JAMB should probe UTME results now!
The decision of the Joint Admissions and Matriculation Board (JAMB) to probe the certificates of candidates in the last ten years is very timely and quite necessary.
For a system that has become so inundated with examination malpractices and cheating that they have become the norm, the plan to institute a probe is a bold move that recaptures the long forgotten essence of quality control.
Besides being a deterrent to future cheats, this probe has the potential of curbing long-term social and humanitarian effects of the thriving industry of examination fraud on the society.
The head of Media and Information of JAMB, Fabian Benjamin, who disclosed this decision stated that the probe had begun and a software had been purchased for that purpose.
Should the probe be carried through as planned, the implication would be that persons who are found to have cheated in the Unified Tertiary Matriculation Examination (UTME) to gain university admission and have graduated or carried out their National Youth Service Corps (NYSC) programme, would be arrested and have their certificates invalidated.
In recent times, there has been a rise in the performance rates of many candidates in the UTME. This is especially in places and schools where it should be relatively difficult for students to excel that well given the inauspicious environment for learning.
In support of this feeler, one curious observation that might have necessitated this probe is the claim of some examiners that the rising moral deficit and intellectual deficiencies recorded in the institutions of higher learning seem inconsistent and inversely proportional to the acclaimed successes of candidates in the UTME.
It is gratifying to know that JAMB has woken up from the shackles of mediocrity, which years of obnoxious policies and administrative indifference have placed it.

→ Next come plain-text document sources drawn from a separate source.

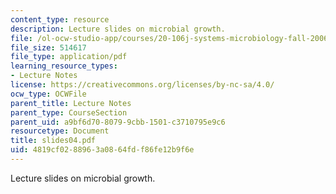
 ```yaml
---
content_type: resource
description: Lecture slides on microbial growth.
file: /ol-ocw-studio-app/courses/20-106j-systems-microbiology-fall-2006/4819cf0288963a0864fdf86fe12b9f6e_slides04.pdf
file_size: 514617
file_type: application/pdf
learning_resource_types:
- Lecture Notes
license: https://creativecommons.org/licenses/by-nc-sa/4.0/
ocw_type: OCWFile
parent_title: Lecture Notes
parent_type: CourseSection
parent_uid: a9bf6d70-8079-9cbb-1501-c3710795e9c6
resourcetype: Document
title: slides04.pdf
uid: 4819cf02-8896-3a08-64fd-f86fe12b9f6e
---
```

Lecture slides on microbial growth. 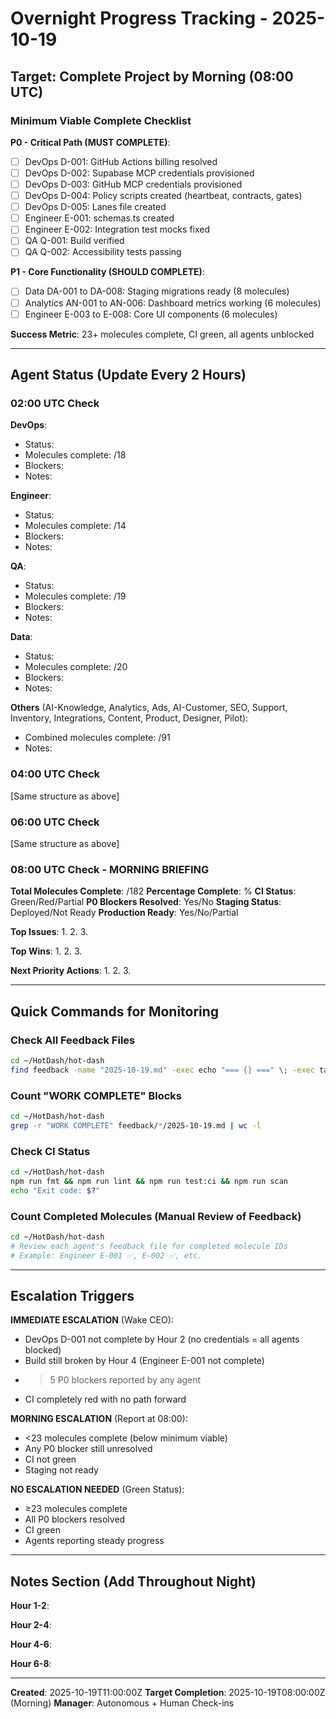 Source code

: # Overnight Progress Tracking - 2025-10-19

## Target: Complete Project by Morning (08:00 UTC)

### Minimum Viable Complete Checklist

**P0 - Critical Path (MUST COMPLETE)**:
- [ ] DevOps D-001: GitHub Actions billing resolved
- [ ] DevOps D-002: Supabase MCP credentials provisioned
- [ ] DevOps D-003: GitHub MCP credentials provisioned
- [ ] DevOps D-004: Policy scripts created (heartbeat, contracts, gates)
- [ ] DevOps D-005: Lanes file created
- [ ] Engineer E-001: schemas.ts created
- [ ] Engineer E-002: Integration test mocks fixed
- [ ] QA Q-001: Build verified
- [ ] QA Q-002: Accessibility tests passing

**P1 - Core Functionality (SHOULD COMPLETE)**:
- [ ] Data DA-001 to DA-008: Staging migrations ready (8 molecules)
- [ ] Analytics AN-001 to AN-006: Dashboard metrics working (6 molecules)
- [ ] Engineer E-003 to E-008: Core UI components (6 molecules)

**Success Metric**: 23+ molecules complete, CI green, all agents unblocked

---

## Agent Status (Update Every 2 Hours)

### 02:00 UTC Check
**DevOps**:
- Status: 
- Molecules complete: /18
- Blockers: 
- Notes: 

**Engineer**:
- Status: 
- Molecules complete: /14
- Blockers: 
- Notes: 

**QA**:
- Status: 
- Molecules complete: /19
- Blockers: 
- Notes: 

**Data**:
- Status: 
- Molecules complete: /20
- Blockers: 
- Notes: 

**Others** (AI-Knowledge, Analytics, Ads, AI-Customer, SEO, Support, Inventory, Integrations, Content, Product, Designer, Pilot):
- Combined molecules complete: /91
- Notes: 

### 04:00 UTC Check
[Same structure as above]

### 06:00 UTC Check
[Same structure as above]

### 08:00 UTC Check - MORNING BRIEFING
**Total Molecules Complete**: /182
**Percentage Complete**: %
**CI Status**: Green/Red/Partial
**P0 Blockers Resolved**: Yes/No
**Staging Status**: Deployed/Not Ready
**Production Ready**: Yes/No/Partial

**Top Issues**:
1. 
2. 
3. 

**Top Wins**:
1. 
2. 
3. 

**Next Priority Actions**:
1. 
2. 
3. 

---

## Quick Commands for Monitoring

### Check All Feedback Files
```bash
cd ~/HotDash/hot-dash
find feedback -name "2025-10-19.md" -exec echo "=== {} ===" \; -exec tail -10 {} \;
```

### Count "WORK COMPLETE" Blocks
```bash
cd ~/HotDash/hot-dash
grep -r "WORK COMPLETE" feedback/*/2025-10-19.md | wc -l
```

### Check CI Status
```bash
cd ~/HotDash/hot-dash
npm run fmt && npm run lint && npm run test:ci && npm run scan
echo "Exit code: $?"
```

### Count Completed Molecules (Manual Review of Feedback)
```bash
cd ~/HotDash/hot-dash
# Review each agent's feedback file for completed molecule IDs
# Example: Engineer E-001 ✅, E-002 ✅, etc.
```

---

## Escalation Triggers

**IMMEDIATE ESCALATION** (Wake CEO):
- DevOps D-001 not complete by Hour 2 (no credentials = all agents blocked)
- Build still broken by Hour 4 (Engineer E-001 not complete)
- >5 P0 blockers reported by any agent
- CI completely red with no path forward

**MORNING ESCALATION** (Report at 08:00):
- <23 molecules complete (below minimum viable)
- Any P0 blocker still unresolved
- CI not green
- Staging not ready

**NO ESCALATION NEEDED** (Green Status):
- ≥23 molecules complete
- All P0 blockers resolved
- CI green
- Agents reporting steady progress

---

## Notes Section (Add Throughout Night)

**Hour 1-2**:


**Hour 2-4**:


**Hour 4-6**:


**Hour 6-8**:


---

**Created**: 2025-10-19T11:00:00Z
**Target Completion**: 2025-10-19T08:00:00Z (Morning)
**Manager**: Autonomous + Human Check-ins

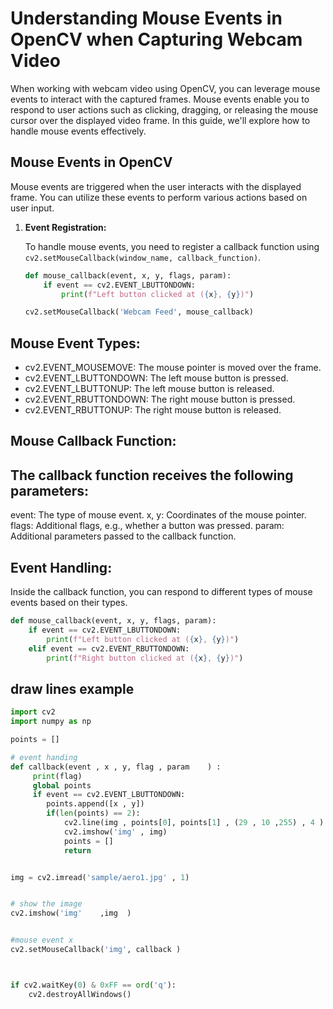 # Understanding Mouse Events in OpenCV when Capturing Webcam Video

When working with webcam video using OpenCV, you can leverage mouse events to interact with the captured frames. Mouse events enable you to respond to user actions such as clicking, dragging, or releasing the mouse cursor over the displayed video frame. In this guide, we'll explore how to handle mouse events effectively.

## Mouse Events in OpenCV

Mouse events are triggered when the user interacts with the displayed frame. You can utilize these events to perform various actions based on user input.

1. **Event Registration:**

   To handle mouse events, you need to register a callback function using `cv2.setMouseCallback(window_name, callback_function)`.

   ```python
   def mouse_callback(event, x, y, flags, param):
       if event == cv2.EVENT_LBUTTONDOWN:
           print(f"Left button clicked at ({x}, {y})")

   cv2.setMouseCallback('Webcam Feed', mouse_callback)


    ``` 


## Mouse Event Types:

- cv2.EVENT_MOUSEMOVE: The mouse pointer is moved over the frame.
- cv2.EVENT_LBUTTONDOWN: The left mouse button is pressed.
- cv2.EVENT_LBUTTONUP: The left mouse button is released.
- cv2.EVENT_RBUTTONDOWN: The right mouse button is pressed.
- cv2.EVENT_RBUTTONUP: The right mouse button is released.


## Mouse Callback Function:

## The callback function receives the following parameters:

event: The type of mouse event.
x, y: Coordinates of the mouse pointer.
flags: Additional flags, e.g., whether a button was pressed.
param: Additional parameters passed to the callback function.


## Event Handling:

Inside the callback function, you can respond to different types of mouse events based on their types.

```python
def mouse_callback(event, x, y, flags, param):
    if event == cv2.EVENT_LBUTTONDOWN:
        print(f"Left button clicked at ({x}, {y})")
    elif event == cv2.EVENT_RBUTTONDOWN:
        print(f"Right button clicked at ({x}, {y})")

```


## draw lines example 

```python 
import cv2 
import numpy as np

points = []

# event handing 
def callback(event , x , y, flag , param    ) :
     print(flag)
     global points 
     if event == cv2.EVENT_LBUTTONDOWN:
        points.append([x , y])
        if(len(points) == 2):
            cv2.line(img , points[0], points[1] , (29 , 10 ,255) , 4 )
            cv2.imshow('img' , img)
            points = []
            return 


img = cv2.imread('sample/aero1.jpg' , 1)


# show the image 
cv2.imshow('img'    ,img  )


#mouse event x
cv2.setMouseCallback('img', callback )



if cv2.waitKey(0) & 0xFF == ord('q'):
    cv2.destroyAllWindows()

``` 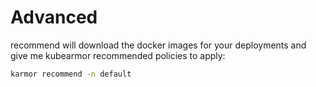 # Advanced

recommend will download the docker images for your deployments and give me kubearmor recommended policies to apply:
```bash
karmor recommend -n default
```
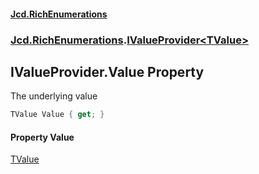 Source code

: #### [Jcd.RichEnumerations](index.md 'index')
### [Jcd.RichEnumerations](Jcd.RichEnumerations.md 'Jcd.RichEnumerations').[IValueProvider&lt;TValue&gt;](IValueProvider_TValue_.md 'Jcd.RichEnumerations.IValueProvider<TValue>')

## IValueProvider<TValue>.Value Property

The underlying value

```csharp
TValue Value { get; }
```

#### Property Value
[TValue](IValueProvider_TValue_.md#Jcd.RichEnumerations.IValueProvider_TValue_.TValue 'Jcd.RichEnumerations.IValueProvider<TValue>.TValue') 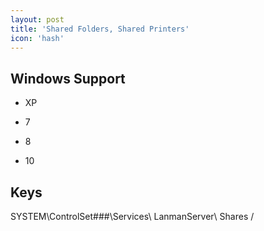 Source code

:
 ```yaml
---
layout: post
title: 'Shared Folders, Shared Printers'
icon: 'hash'
---
```


## Windows Support

- XP

- 7

- 8

- 10



## Keys

SYSTEM\ControlSet###\Services\ LanmanServer\ Shares /

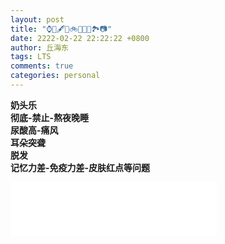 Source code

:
 ```yaml
---
layout: post
title: "⌚️📖️🖋️🏀️🚲️🚉️🎼️🍵️🏞️📷️"
date: 2222-02-22 22:22:22 +0800
author: 丘海东
tags: LTS
comments: true
categories: personal
---
```

**奶头乐**  
**彻底-禁止-熬夜晚睡**  
**尿酸高-痛风**  
**耳朵突聋**  
**脱发**  
**记忆力差-免疫力差-皮肤红点等问题**  
<iframe frameborder="no" border="0" marginwidth="0" marginheight="0" width=330 height=86 src="//music.163.com/outchain/player?type=2&id=169309&auto=0&height=66"></iframe>
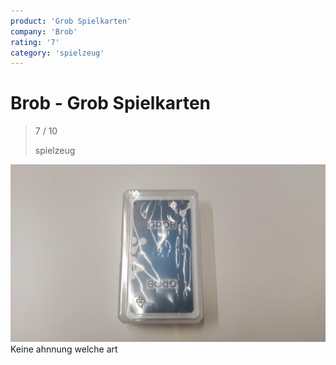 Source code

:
 ```yaml
---
product: 'Grob Spielkarten'
company: 'Brob'
rating: '7'
category: 'spielzeug'
---
```


# Brob - Grob Spielkarten
>
> 7 / 10
>
> spielzeug

![Grob Spielkarten](./assets/brob-grob-spielkarten-aa74f5bd-6a7e-483f-b46a-d61ec6aacdcb.jpg)
Keine ahnnung welche art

At a time when many well-meaning Nigerians have given up on our distressful tertiary educational system, the authorities seemed to have acted decisively. It was as if JAMB suddenly came to the awareness that the university, being a citadel of learning and research producing the critical, cultivated, and problem-solving think-tank of a given society, must be purged of virulent agents of civilisation.
While we commend JAMB’s initiative, our counsel is that there should be diligent, impartial and thorough probing of the entry certificates of candidates.
All forms of malpractices, in whichever part of the country they might have been perpetrated, must be subjected to serious scrutiny.
Already, no fewer than a hundred candidates of the UTME have been arrested for various examination practices nationwide, even as JAMB cancelled results in two centres in Abia State.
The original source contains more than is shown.